Жестовые знаковые системы обнажают не всеми сознаваемое свойство языка: в нем звучащую речь обязательно сопровождает жест. Человеческий протоязык, несомненно, включал в себя жестовые знаки и даже мог начаться именно как жестовый. Психолог из Оклендского университета (Новая Зеландия) Майкл Корбаллис считает, что протоязык «возник как главным образом жестовый, включающий в себя движения тела, в особенности рук, и мышц лица»{50}. Звучащая речь, по мнению Майкла, возникла позже, поскольку для формирования необходимых мышц языка и других тонких деталей речевого аппарата нужны были серьезные эволюционные изменения.

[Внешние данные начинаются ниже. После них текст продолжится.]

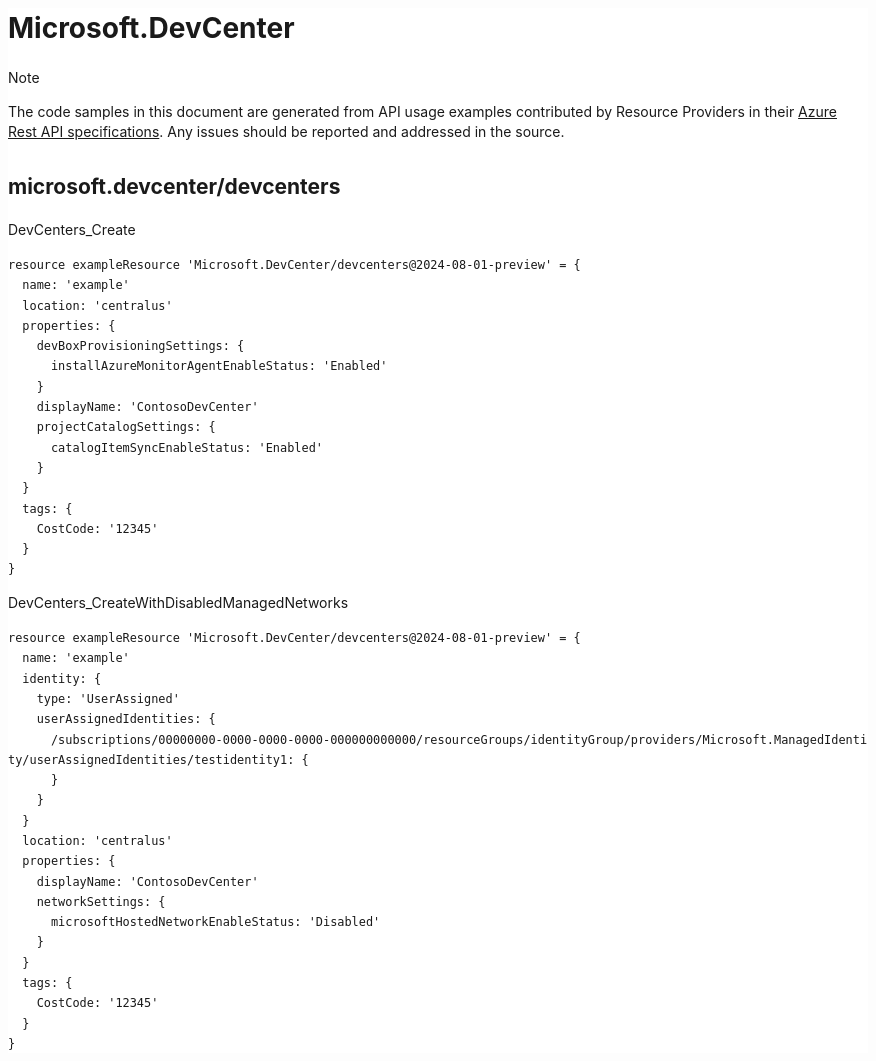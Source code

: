 # Microsoft.DevCenter
  
> [!NOTE]
> The code samples in this document are generated from API usage examples contributed by Resource Providers in their [Azure Rest API specifications](https://github.com/Azure/azure-rest-api-specs). Any issues should be reported and addressed in the source.


## microsoft.devcenter/devcenters

DevCenters_Create
```bicep
resource exampleResource 'Microsoft.DevCenter/devcenters@2024-08-01-preview' = {
  name: 'example'
  location: 'centralus'
  properties: {
    devBoxProvisioningSettings: {
      installAzureMonitorAgentEnableStatus: 'Enabled'
    }
    displayName: 'ContosoDevCenter'
    projectCatalogSettings: {
      catalogItemSyncEnableStatus: 'Enabled'
    }
  }
  tags: {
    CostCode: '12345'
  }
}
```

DevCenters_CreateWithDisabledManagedNetworks
```bicep
resource exampleResource 'Microsoft.DevCenter/devcenters@2024-08-01-preview' = {
  name: 'example'
  identity: {
    type: 'UserAssigned'
    userAssignedIdentities: {
      /subscriptions/00000000-0000-0000-0000-000000000000/resourceGroups/identityGroup/providers/Microsoft.ManagedIdentity/userAssignedIdentities/testidentity1: {
      }
    }
  }
  location: 'centralus'
  properties: {
    displayName: 'ContosoDevCenter'
    networkSettings: {
      microsoftHostedNetworkEnableStatus: 'Disabled'
    }
  }
  tags: {
    CostCode: '12345'
  }
}
```
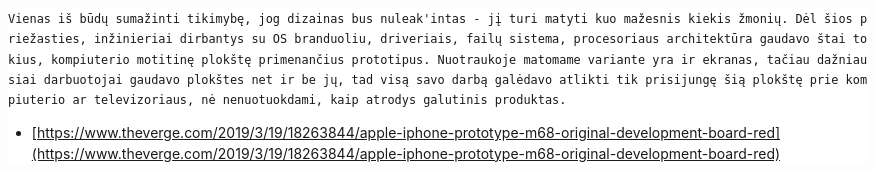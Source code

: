     Vienas iš būdų sumažinti tikimybę, jog dizainas bus nuleak'intas - jį turi matyti kuo mažesnis kiekis žmonių. Dėl šios priežasties, inžinieriai dirbantys su OS branduoliu, driveriais, failų sistema, procesoriaus architektūra gaudavo štai tokius, kompiuterio motitinę plokštę primenančius prototipus. Nuotraukoje matomame variante yra ir ekranas, tačiau dažniausiai darbuotojai gaudavo plokštes net ir be jų, tad visą savo darbą galėdavo atlikti tik prisijungę šią plokštę prie kompiuterio ar televizoriaus, nė nenuotuokdami, kaip atrodys galutinis produktas.
* [https://www.theverge.com/2019/3/19/18263844/apple-iphone-prototype-m68-original-development-board-red](https://www.theverge.com/2019/3/19/18263844/apple-iphone-prototype-m68-original-development-board-red)

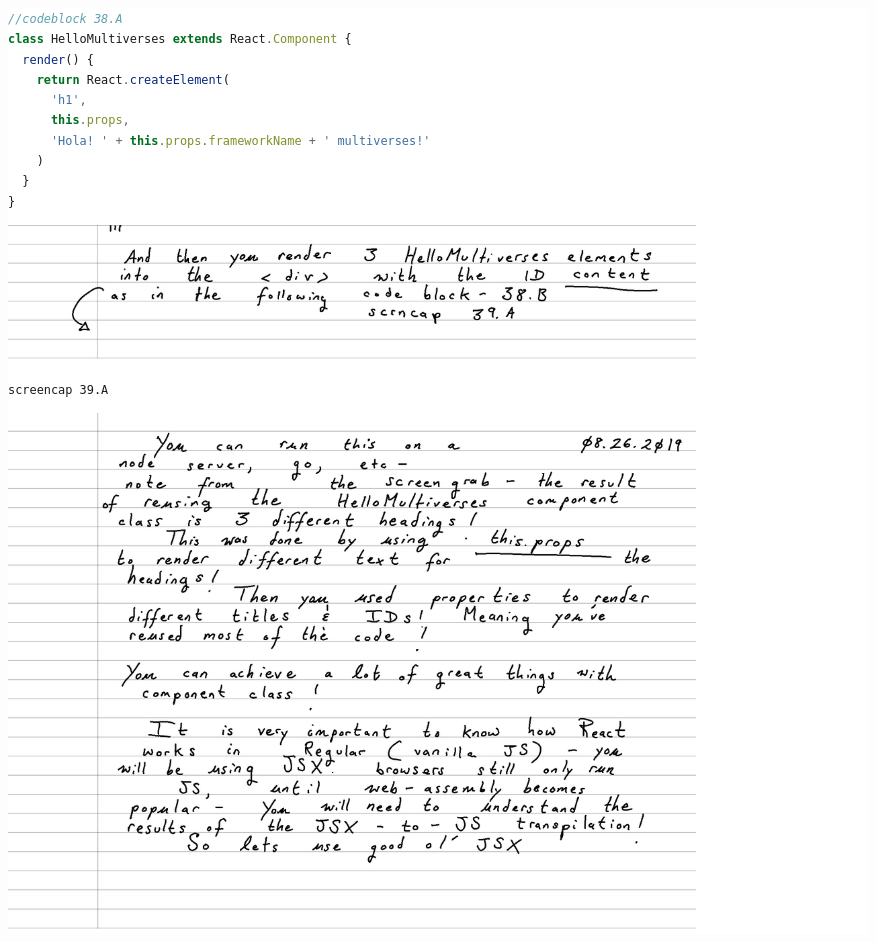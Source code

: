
 ```js
//codeblock 38.A
class HelloMultiverses extends React.Component {
  render() {
    return React.createElement(
      'h1',
      this.props,
      'Hola! ' + this.props.frameworkName + ' multiverses!'
    )
  }
}
```

<a>
  <img src="https://github.com/stan-alam/ReactWorkspace/blob/develop/CoreReact/png/02/coreReact02%20-%2018B.png" width="80%" height="80%">
</a>

```text
screencap 39.A
```

<a>
  <img src="https://github.com/stan-alam/ReactWorkspace/blob/develop/CoreReact/png/02/coreReact02%20-%2019.png" width="80%" height="80%">
</a>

Теория Корбаллиса сильна в нескольких аспектах. Она хорошо объясняет, почему слово и жест так тесно сплетены и почему люди жестикулируют, говоря по телефону, хотя собеседник и не может оценить их пластику. Критики Корбаллиса отмечают, что жестовый язык бесполезен в темноте и что для разговора собеседникам нужно непрерывно смотреть друг на друга. Звучащая речь этих ограничений не знает.
Эволюционные стимулы развития языка
Появившись, человеческий язык, был ли он звучащим, жестовым или использовал обе формы сигнала, несомненно, эволюционировал быстро: ведь каждое его усовершенствование давало носителям огромное преимущество. Даже в самой зачаточной форме язык способен вывести социальные взаимодействия на совершенно новый уровень. Наконец-то члены сообщества могут передавать друг другу точные и ясные послания: заключать союзы, выражать намерения, описывать людей и места, передавать знания. Более того, даже незначительные усовершенствования общей системы, например в области артикуляции и слуха или синтаксических правил, дают говорящим новые преимущества, а гены, обусловившие эти модификации, закрепляются в популяции.
Но с какой бы легкостью ученые ни реконструировали переход от простых форм языка к сложным, это не отвечает на вопрос о вынуждающих факторах, обусловивших появление языка вообще.
Сегодня язык выполняет в человеческом обществе такое множество разных функций, что трудно выстроить их в какую-то иерархию и решить, какая из них – корень, а какие – ветви. Но эволюционные психологи предложили несколько интересных догадок о том, какие факторы спровоцировали эволюцию языка. Так, Робин Данбар из Ливерпульского университета выдвигает теорию языка как продолжения груминга, то есть взаимного перебирания шерсти. Он отмечает, что приматы тратят значительное время на это занятие, которое, помимо чистки шерсти от паразитов, служит еще и укреплению социальных связей. Но груминг ограничивает размер группы, ведь если будет слишком много знакомых, которых нужно как следует вычесывать, на добычу пропитания просто не останется времени.